Library of Congress and photosharing site Flickr today announced a partnership that will put photos from the LoC's collection online in a social environment and users to interact with them. The Library is home to more than 14 million photographs and other visual materials, and to start they've selected about 1500 works each from two of their collections that are known to exist in the public domain. The images come from the Farm Security Administration/Office of War Information and The George Grantham Bain Collection, for which no known copyright exists. The collections will be housed on the LoC's Flickr page.The
As part of the pilot program with the Library of Congress, Flickr has launched a new tagging initiative called The Commons. The Commons encourages people to help describe the historical photos being added to Flickr by institutions like the Library of Congress by tagging them or commenting on them.

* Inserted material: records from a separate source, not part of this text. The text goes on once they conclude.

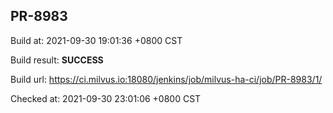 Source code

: <h2><a name="pr-8983" class="anchor" href="#pr-8983" rel="nofollow" aria-hidden="true"><span class="octicon octicon-link"></span></a>PR-8983</h2>

<p>Build at: 2021-09-30 19:01:36 +0800 CST</p>

<p>Build result: <strong>SUCCESS</strong></p>

<p>Build url: <a href="https://ci.milvus.io:18080/jenkins/job/milvus-ha-ci/job/PR-8983/1/" rel="nofollow">https://ci.milvus.io:18080/jenkins/job/milvus-ha-ci/job/PR-8983/1/</a></p>

<p>Checked at: 2021-09-30 23:01:06 +0800 CST</p>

"From the Librarys perspective, this pilot project is a statement about the power of the Web and user communities to help people better acquire information, knowledge and -- most importantly -- wisdom," said Matt Raymond, the LoC's blogger-in-chief. "One of our goals, frankly, is to learn as much as we can about that power simply through the process of making constructive use of it."
The photos, which are already available on the Library's photo and prints page (along with over 1 million others), may not be on Flickr permanently. The length of the pilot program will be determined by the amount of interest and activity shown by Flickr users, according to the LoC.
According to George Oates, at Flickr, the pilot program with the Library has two main goals, "firstly, to increase exposure to the amazing content currently held in the public collections of civic institutions around the world, and secondly, to facilitate the collection of general knowledge about these collections, with the hope that this information can feed back into the catalogues, making them richer and easier to search."
Flickr also said today that the site now houses over 20 million tags which help to power the search function of the site.